■ Problem ■
Both the line below containing "- [X] Создать элемент" and the line containing "- [X] Разработать алгоритм", along with every line between them, should be repeated exactly; no other line belongs in the answer.

==== Input data

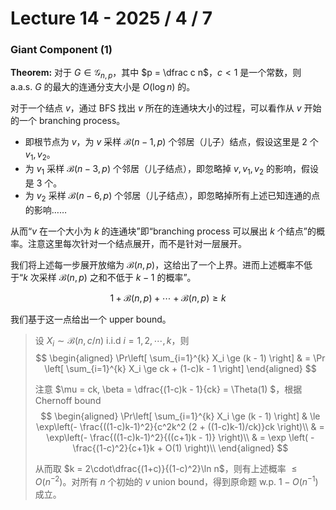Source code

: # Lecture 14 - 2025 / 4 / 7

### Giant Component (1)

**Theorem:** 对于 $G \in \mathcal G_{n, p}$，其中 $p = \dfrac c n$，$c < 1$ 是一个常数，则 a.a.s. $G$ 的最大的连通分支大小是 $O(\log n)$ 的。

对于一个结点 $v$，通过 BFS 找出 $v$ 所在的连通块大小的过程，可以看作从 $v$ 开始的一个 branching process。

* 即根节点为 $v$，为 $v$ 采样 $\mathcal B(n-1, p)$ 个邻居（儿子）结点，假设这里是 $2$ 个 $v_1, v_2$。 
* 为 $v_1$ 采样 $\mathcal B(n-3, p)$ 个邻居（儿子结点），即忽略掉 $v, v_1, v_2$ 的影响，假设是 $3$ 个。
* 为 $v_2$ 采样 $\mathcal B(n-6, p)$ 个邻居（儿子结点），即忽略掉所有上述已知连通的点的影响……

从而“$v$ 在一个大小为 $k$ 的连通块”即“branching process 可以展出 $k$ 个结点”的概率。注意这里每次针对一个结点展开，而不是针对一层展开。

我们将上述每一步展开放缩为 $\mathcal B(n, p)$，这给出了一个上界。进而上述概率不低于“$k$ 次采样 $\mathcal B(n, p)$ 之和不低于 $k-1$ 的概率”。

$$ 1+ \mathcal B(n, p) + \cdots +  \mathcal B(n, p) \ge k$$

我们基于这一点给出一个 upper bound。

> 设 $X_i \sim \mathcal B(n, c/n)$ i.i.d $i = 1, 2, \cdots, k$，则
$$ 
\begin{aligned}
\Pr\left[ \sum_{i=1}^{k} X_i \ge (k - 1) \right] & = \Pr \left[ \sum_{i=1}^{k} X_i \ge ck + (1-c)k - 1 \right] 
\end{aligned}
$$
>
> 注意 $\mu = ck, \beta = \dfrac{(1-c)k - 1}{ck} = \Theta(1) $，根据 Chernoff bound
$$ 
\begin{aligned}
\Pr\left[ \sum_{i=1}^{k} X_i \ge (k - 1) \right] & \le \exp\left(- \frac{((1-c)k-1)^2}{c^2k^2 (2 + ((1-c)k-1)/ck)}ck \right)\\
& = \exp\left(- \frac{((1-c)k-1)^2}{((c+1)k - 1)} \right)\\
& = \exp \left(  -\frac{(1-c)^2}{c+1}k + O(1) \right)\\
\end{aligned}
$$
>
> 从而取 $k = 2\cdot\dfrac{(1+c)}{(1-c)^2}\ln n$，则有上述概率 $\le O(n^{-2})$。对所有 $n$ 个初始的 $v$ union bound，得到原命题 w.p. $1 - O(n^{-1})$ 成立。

========
==== Input data

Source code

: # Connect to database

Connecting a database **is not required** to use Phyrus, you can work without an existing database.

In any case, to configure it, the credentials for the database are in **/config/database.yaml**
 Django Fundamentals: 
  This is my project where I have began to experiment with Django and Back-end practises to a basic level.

========
==== Input data

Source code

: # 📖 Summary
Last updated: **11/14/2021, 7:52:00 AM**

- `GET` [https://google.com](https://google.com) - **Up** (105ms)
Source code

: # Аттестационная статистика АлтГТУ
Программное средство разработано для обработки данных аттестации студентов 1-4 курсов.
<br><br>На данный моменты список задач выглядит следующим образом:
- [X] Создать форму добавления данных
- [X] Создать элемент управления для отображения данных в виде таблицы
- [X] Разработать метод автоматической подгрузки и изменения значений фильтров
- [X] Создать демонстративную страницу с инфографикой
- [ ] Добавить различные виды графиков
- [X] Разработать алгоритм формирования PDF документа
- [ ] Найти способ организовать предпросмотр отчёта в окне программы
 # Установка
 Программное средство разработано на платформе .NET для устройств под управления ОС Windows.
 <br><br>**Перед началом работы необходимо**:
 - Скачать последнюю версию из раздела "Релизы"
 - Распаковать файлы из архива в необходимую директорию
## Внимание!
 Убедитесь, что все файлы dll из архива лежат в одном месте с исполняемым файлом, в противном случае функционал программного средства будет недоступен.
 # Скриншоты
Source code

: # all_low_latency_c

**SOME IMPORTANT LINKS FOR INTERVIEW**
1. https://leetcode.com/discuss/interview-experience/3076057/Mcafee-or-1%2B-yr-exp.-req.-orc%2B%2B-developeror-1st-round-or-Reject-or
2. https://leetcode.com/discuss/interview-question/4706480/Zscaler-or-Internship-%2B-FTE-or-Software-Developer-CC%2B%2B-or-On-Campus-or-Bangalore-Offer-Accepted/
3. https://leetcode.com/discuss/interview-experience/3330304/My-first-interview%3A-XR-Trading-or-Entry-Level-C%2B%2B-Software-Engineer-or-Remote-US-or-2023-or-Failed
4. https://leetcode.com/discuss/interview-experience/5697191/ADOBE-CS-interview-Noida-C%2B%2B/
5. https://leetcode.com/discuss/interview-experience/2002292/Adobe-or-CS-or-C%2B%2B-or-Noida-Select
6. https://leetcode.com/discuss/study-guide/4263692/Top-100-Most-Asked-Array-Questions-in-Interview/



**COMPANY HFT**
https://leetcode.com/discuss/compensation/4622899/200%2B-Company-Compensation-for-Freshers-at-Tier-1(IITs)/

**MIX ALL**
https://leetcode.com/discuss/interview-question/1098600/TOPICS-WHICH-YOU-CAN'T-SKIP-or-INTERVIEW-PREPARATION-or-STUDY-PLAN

========

■ Answer to this exercise ■
- [X] Создать элемент управления для отображения данных в виде таблицы
- [X] Разработать метод автоматической подгрузки и изменения значений фильтров
- [X] Создать демонстративную страницу с инфографикой
- [ ] Добавить различные виды графиков
- [X] Разработать алгоритм формирования PDF документа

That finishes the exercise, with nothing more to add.